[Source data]
---------------

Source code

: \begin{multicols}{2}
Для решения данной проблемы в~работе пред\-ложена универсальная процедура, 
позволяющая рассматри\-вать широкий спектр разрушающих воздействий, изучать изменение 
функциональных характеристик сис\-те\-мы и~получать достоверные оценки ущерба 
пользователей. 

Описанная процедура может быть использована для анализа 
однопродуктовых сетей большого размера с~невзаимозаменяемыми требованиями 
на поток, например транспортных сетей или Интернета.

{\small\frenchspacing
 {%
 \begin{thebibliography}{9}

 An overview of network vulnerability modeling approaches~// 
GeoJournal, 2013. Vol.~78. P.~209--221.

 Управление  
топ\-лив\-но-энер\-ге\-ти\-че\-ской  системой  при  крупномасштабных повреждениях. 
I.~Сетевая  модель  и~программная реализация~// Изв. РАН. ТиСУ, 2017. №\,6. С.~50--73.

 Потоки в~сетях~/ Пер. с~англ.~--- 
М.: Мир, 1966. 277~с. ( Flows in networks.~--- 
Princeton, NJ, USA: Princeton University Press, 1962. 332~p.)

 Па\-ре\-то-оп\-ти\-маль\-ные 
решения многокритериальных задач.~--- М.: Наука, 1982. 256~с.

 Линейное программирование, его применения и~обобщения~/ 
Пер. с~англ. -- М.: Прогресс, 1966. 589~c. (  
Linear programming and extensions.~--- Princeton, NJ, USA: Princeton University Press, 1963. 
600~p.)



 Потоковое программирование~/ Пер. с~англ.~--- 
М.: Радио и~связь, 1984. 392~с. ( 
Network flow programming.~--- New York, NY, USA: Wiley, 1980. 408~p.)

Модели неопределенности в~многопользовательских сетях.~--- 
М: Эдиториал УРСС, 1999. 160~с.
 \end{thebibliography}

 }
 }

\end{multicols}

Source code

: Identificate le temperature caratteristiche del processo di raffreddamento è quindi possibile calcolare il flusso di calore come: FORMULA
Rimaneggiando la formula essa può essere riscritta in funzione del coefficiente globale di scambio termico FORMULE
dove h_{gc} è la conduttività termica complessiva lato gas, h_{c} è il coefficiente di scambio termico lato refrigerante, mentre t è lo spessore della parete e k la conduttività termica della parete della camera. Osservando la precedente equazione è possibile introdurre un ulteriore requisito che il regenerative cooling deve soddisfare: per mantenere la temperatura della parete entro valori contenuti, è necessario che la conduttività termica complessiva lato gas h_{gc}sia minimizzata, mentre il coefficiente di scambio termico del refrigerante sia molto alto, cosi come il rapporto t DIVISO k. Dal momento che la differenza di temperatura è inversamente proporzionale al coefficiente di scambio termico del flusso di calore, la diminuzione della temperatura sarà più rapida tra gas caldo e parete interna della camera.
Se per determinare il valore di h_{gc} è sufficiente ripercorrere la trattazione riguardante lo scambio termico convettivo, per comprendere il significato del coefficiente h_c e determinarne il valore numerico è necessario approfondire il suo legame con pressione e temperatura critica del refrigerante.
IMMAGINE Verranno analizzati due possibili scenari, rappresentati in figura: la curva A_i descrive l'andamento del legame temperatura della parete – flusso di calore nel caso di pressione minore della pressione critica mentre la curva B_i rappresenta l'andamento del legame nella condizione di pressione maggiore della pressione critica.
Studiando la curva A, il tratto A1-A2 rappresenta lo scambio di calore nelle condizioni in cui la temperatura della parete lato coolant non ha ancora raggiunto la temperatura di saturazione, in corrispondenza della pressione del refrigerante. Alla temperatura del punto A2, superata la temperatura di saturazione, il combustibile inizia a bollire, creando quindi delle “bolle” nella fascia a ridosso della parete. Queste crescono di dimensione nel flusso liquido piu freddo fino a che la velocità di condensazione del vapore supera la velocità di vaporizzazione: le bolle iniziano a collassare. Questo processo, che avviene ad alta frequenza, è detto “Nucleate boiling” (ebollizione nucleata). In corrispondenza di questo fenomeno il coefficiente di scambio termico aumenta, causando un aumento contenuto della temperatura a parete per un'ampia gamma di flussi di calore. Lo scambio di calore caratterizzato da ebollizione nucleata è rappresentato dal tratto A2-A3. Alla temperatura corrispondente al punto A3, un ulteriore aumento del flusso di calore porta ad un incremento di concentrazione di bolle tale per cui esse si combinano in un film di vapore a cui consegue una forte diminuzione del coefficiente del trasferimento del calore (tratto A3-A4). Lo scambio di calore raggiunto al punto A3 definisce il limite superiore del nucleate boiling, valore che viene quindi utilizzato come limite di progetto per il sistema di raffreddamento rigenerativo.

---------------

■ AIM OF THE TASK
Would you filter the entries above and keep each line that has the word "begin"?

■ SOLUTION FOR THIS PROBLEM
: \begin{multicols}{2}
 \begin{thebibliography}{9}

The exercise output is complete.